5 Tips For Successful Collaboration
When collaborating, there are many dynamics at play. These dynamics can include elements of individual personality characteristics, quantity and quality of egos, experience, and onward. Collaboration is an ever-evolving process and practice, and with time it can yield the sweetest of results creatively, no matter what your medium. Following are some tips on how I have personally cultivated my creative relationships.
1. Check Your Ego at the Door
Egos, especially with creators, can be a major aspect of successful or failed collaborative processes. It is imperative to show up with an open mind, detachment to one’s own ideas as “supreme”, and with the idea in mind that your partner(s) may have offerings that you yourself do not possess, or of which you have not yet been made aware.
2. Focus On Strengths while still Being Aware Of Weaknesses
Know your role. This is huge. If one partner has an exceptional ability, embrace it. In my own collaborative relationship with my song writing partner, Josh Kobel, I am the stronger lyricist and composer of arrangements, whereas Josh is the stronger melody writer, and singer. So we surrender to each other and let our aptitudes mesh and compliment each other. Not even Paul McCartney was a one man show, hence why ALL Beatles songs say Lennon / Mccartney (except for the Harrison and Starr composed songs). One can be strong alone, but with a partner(s), mountains can be moved more easily.
3. Share Responsibility With Enthusiasm
When you are in a partnership, the burdens must be shared, but not with a sense of dread. Remember that there is a common goal in partnerships to succeed, or at least there should be. This includes financial, creative, and logistical burdens, all the while encouraging and reminding each other that “We want to do this and see it manifest.” Personally, I enjoy not always needing to do all the work, but instead having help and support from people who are on the journey with me. Now of course, not all collaborations will be set up this way, but the main point is, bring your best to the table with a good attitude.

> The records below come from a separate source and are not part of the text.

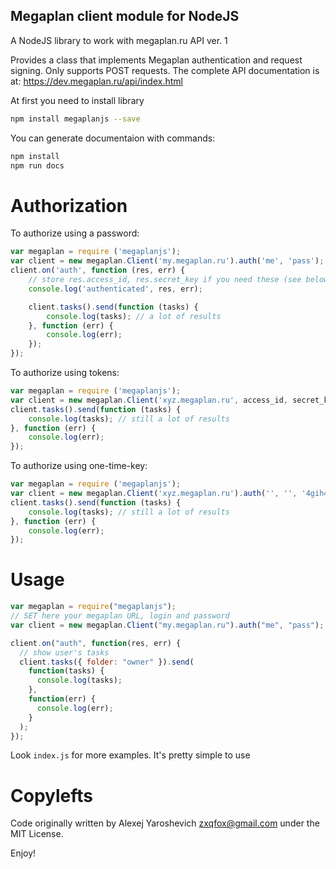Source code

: Megaplan client module for NodeJS
---------------------------------

A NodeJS library to work with megaplan.ru API ver. 1

Provides a class that implements Megaplan authentication and request signing.
Only supports POST requests. The complete API documentation is at:
https://dev.megaplan.ru/api/index.html

At first you need to install library

```sh
npm install megaplanjs --save
```

You can generate documentaion with commands:

```sh
npm install
npm run docs
```

Authorization
=============

To authorize using a password:

```js
var megaplan = require ('megaplanjs');
var client = new megaplan.Client('my.megaplan.ru').auth('me', 'pass');
client.on('auth', function (res, err) {
    // store res.access_id, res.secret_key if you need these (see below)
    console.log('authenticated', res, err);

    client.tasks().send(function (tasks) {
        console.log(tasks); // a lot of results
    }, function (err) {
        console.log(err);
    });
});
```

To authorize using tokens:

```js
var megaplan = require ('megaplanjs');
var client = new megaplan.Client('xyz.megaplan.ru', access_id, secret_key);
client.tasks().send(function (tasks) {
    console.log(tasks); // still a lot of results
}, function (err) {
    console.log(err);
});
```

To authorize using one-time-key:

```js
var megaplan = require ('megaplanjs');
var client = new megaplan.Client('xyz.megaplan.ru').auth('', '', '4gih4y4gih4yH77QebicH77Qebic');
client.tasks().send(function (tasks) {
    console.log(tasks); // still a lot of results
}, function (err) {
    console.log(err);
});
```

Usage
=====

```js
var megaplan = require("megaplanjs");
// SET here your megaplan URL, login and password
var client = new megaplan.Client("my.megaplan.ru").auth("me", "pass");

client.on("auth", function(res, err) {
  // show user's tasks
  client.tasks({ folder: "owner" }).send(
    function(tasks) {
      console.log(tasks);
    },
    function(err) {
      console.log(err);
    }
  );
});
```

Look `index.js` for more examples. It's pretty simple to use

Copylefts
=========

Code originally written by Alexej Yaroshevich <zxqfox@gmail.com> under the MIT License.

Enjoy!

4. Communicate With Kindness, and Be Direct
Don’t beat around the bush, but also don’t beat the bush. Communication is EVERYTHING. Do not hold things in until they become problems, but also know your nature. If you are the kind of person that tends to have impulsive, knee jerk reactions, then take a moment or ten to process, then open the conversation. If you feel nervous talking on the fly, then make notecards for yourself to keep your mind focused. And know your taboos, but don’t fear or avoid them. For many creatives, a huge taboo / mood killer/ awkward turtle / pink elephant in the room is contracts/formal agreements. But this type of stuff MUST be hashed out BEFORE work begins, otherwise terms, boundaries, expectations and hopes can’t possibly be calibrated, understood, or agreed upon. Have the hard conversations,.. but be nice about it. There’s a great phrase I like: “Say what you mean. Mean what you say. Just don’t be mean when you say it.”
5. KEEP IT FUN, even if it’s challenging at times
At the end of the day remember that collaboration is meant to be the act of Co-Creating, and that is a sacred act. It doesn’t matter what style of art is being created; it could be a sad, depressing song about a horrific event; but through the act of creating a work reflective of that with others, there should still be a flow; a tangible sense of energy, an excitement. That is the divine sensation of creation, the feeling of Life. And life is meant to be fun, as we really ought not to take our earthly existence too seriously... It’s not like any one gets out alive, so time is best spent in joy, serving creation.
These tips are just a few of an endless amount of experiential truths that I have come to know in my lifetime as a professional creative. It is my hope that these insights can find a place in your being, dear reader, and that they may serve to help you navigate your journey, as well the journeys of those that walk with you.